Currently BeGh is catering to an average of nearly 500 patients in its emergency room, over 600 patients in its out-patient department and over 1,000 patients in its laboratory, staffed by a total of 360 personnel composed of 75 permanent doctors and 12 visiting doctors, 105 permanent nurses and 25 contractual nurses, and 115 administrative staff and 37 job order personnel.
In the 18th Congress, the late Benguet Rep. Nestor B. Fongwan, Sr. sought for the increase in the hospital’s bed capacity from the present 100 to 200 although the same is operating beyond its prescribed bed capacity. The proposal was anchored on the increasing demand from the people not only from the province, but also from other nearby provinces and regions, for quality health care services amidst issues and concerns on the attitude of hospital workers towards the patients seeking medical attention from the medical facility. Unfortunately, he was not able to pursue the passage of the measure due to his untimely demise due to a lingering illness.
Luckily, Benguet caretaker congressman and Anti-Crime and Terrorism through Community Involvement and Support (ACT-CIS) Party-list Rep. Rep. Eric Go Yap filed House Bill (HB) 6171 seeking for the re-nationalization of the BeGH and increase in its bed capacity to bring back the management and operation of the hospital to the Department of Health to take charge of improving its staffing, among other needed changes.

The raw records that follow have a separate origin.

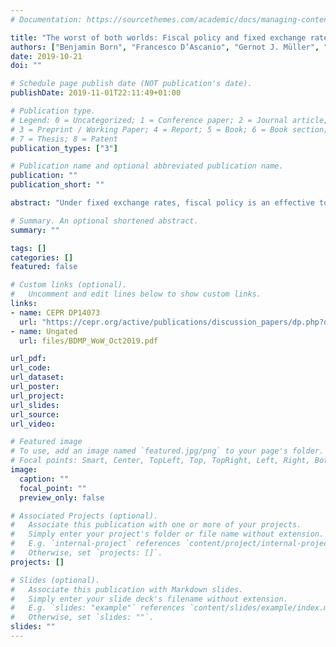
 ```yaml
---
# Documentation: https://sourcethemes.com/academic/docs/managing-content/

title: "The worst of both worlds: Fiscal policy and fixed exchange rates"
authors: ["Benjamin Born", "Francesco D’Ascanio", "Gernot J. Müller", "Johannes Pfeifer"]
date: 2019-10-21
doi: ""

# Schedule page publish date (NOT publication's date).
publishDate: 2019-11-01T22:11:49+01:00

# Publication type.
# Legend: 0 = Uncategorized; 1 = Conference paper; 2 = Journal article;
# 3 = Preprint / Working Paper; 4 = Report; 5 = Book; 6 = Book section;
# 7 = Thesis; 8 = Patent
publication_types: ["3"]

# Publication name and optional abbreviated publication name.
publication: ""
publication_short: ""

abstract: "Under fixed exchange rates, fiscal policy is an effective tool. According to classical views because it impacts the real exchange rate, according to Keynesian views because it impacts output. Both views have merit because the effects of government spending are asymmetric. A spending cut lowers output but does not alter the real exchange rate. A spending increase appreciates the exchange rate but does not alter output unless there is economic slack. We establish these results in a small open economy model with downward nominal wage rigidity and provide empirical evidence on the basis of quarterly time-series data for 38 countries."

# Summary. An optional shortened abstract.
summary: ""

tags: []
categories: []
featured: false

# Custom links (optional).
#   Uncomment and edit lines below to show custom links.
links:
- name: CEPR DP14073
  url: "https://cepr.org/active/publications/discussion_papers/dp.php?dpno=14073"
- name: Ungated
  url: files/BDMP_WoW_Oct2019.pdf

url_pdf:
url_code:
url_dataset:
url_poster:
url_project:
url_slides:
url_source:
url_video:

# Featured image
# To use, add an image named `featured.jpg/png` to your page's folder.
# Focal points: Smart, Center, TopLeft, Top, TopRight, Left, Right, BottomLeft, Bottom, BottomRight.
image:
  caption: ""
  focal_point: ""
  preview_only: false

# Associated Projects (optional).
#   Associate this publication with one or more of your projects.
#   Simply enter your project's folder or file name without extension.
#   E.g. `internal-project` references `content/project/internal-project/index.md`.
#   Otherwise, set `projects: []`.
projects: []

# Slides (optional).
#   Associate this publication with Markdown slides.
#   Simply enter your slide deck's filename without extension.
#   E.g. `slides: "example"` references `content/slides/example/index.md`.
#   Otherwise, set `slides: ""`.
slides: ""
---
```

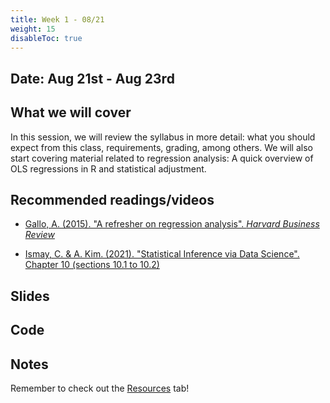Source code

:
 ```yaml
---
title: Week 1 - 08/21
weight: 15
disableToc: true
---
```


## Date: Aug 21st - Aug 23rd

## What we will cover

In this session, we will review the syllabus in more detail: what you should expect from this class, requirements, grading, among others. We will also start covering material related to regression analysis: A quick overview of OLS regressions in R and statistical adjustment.

## Recommended readings/videos

- [Gallo, A. (2015). "A refresher on regression analysis". *Harvard Business Review*](https://hbr.org/2015/11/a-refresher-on-regression-analysis)

- [Ismay, C. & A. Kim. (2021). "Statistical Inference via Data Science". Chapter 10 (sections 10.1 to 10.2)](https://moderndive.com/10-inference-for-regression.html)

## Slides

<!-- {{% button href="https://sta235.com/Classes/Week1/1_Intro/f2023_sta235h_1_intro.html" icon="fas fa-external-link-alt" icon-position="right" %}}New window{{% /button %}} {{% button href="https://sta235.com/Classes/Week1/1_Intro/f2023_sta235h_1_intro.pdf" icon="fas fa-file-pdf" icon-position="right" %}}Download{{% /button %}} 

{{< slides src="https://sta235.com/Classes/Week1/1_Intro/f2023_sta235h_1_intro.html" >}}

<br>

{{% button href="https://sta235.com/Classes/Week1/2_OLS/f2023_sta235h_2_reg.html" icon="fas fa-external-link-alt" icon-position="right" %}}New window{{% /button %}} {{% button href="https://sta235.com/Classes/Week1/2_OLS/f2023_sta235h_2_reg.pdf" icon="fas fa-file-pdf" icon-position="right" %}}Download{{% /button %}} 

{{< slides src="https://sta235.com/Classes/Week1/2_OLS/f2023_sta235h_2_reg.html" >}} -->

## Code

<!-- Here is the R code we will review in class, with some additional data and questions <a onclick="ga('send', 'event', 'External-Link','click','code1','0','Link');" href="https://raw.githubusercontent.com/maibennett/sta235/main/exampleSite/content/Classes/Week1/2_OLS/code/f2023_sta235h_1_reg.R" target="_blank" class="btn btn-default">Download<i class="fas fa-code"></i></a> -->

## Notes

Remember to check out the [Resources](https://sta235.com/resources/) tab!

When the proposed bill was posted in social media and printed and broadcasted in the mainstream media, there were numerous reactions that supported the same to put an end to the arrogance and alleged abuses of the employees.
Seemingly the BeGH work force supports this re-nationalization of the hospital for it will translate to the significant improvement in the delivery of health care services. On our end, let us hope that this re-nationalization will improve the work force attitude and behaviour for them to serve better the people of Benguet but also those from other regions wanting to look for quality health care treatment. The provincial government cannot afford to provide the needed manpower and the needed equipment for the improved health care delivery of the hospital, thus, it is important to tap the support of the national government through the said proposal.
The provincial government has not interposed any objection to the proposed re-nationalization of the hospital because it will free more funds for the other health facilities in the province being managed by the local government, and for other development projects. This re-nationalization proposal is an improved version of Rep. Fongwan’s earlier proposal with the desire to shoot all kinds of birds with one stone.
People are after the improved delivery of health care services and we welcome any proposals that will translate to better services and infrastructure.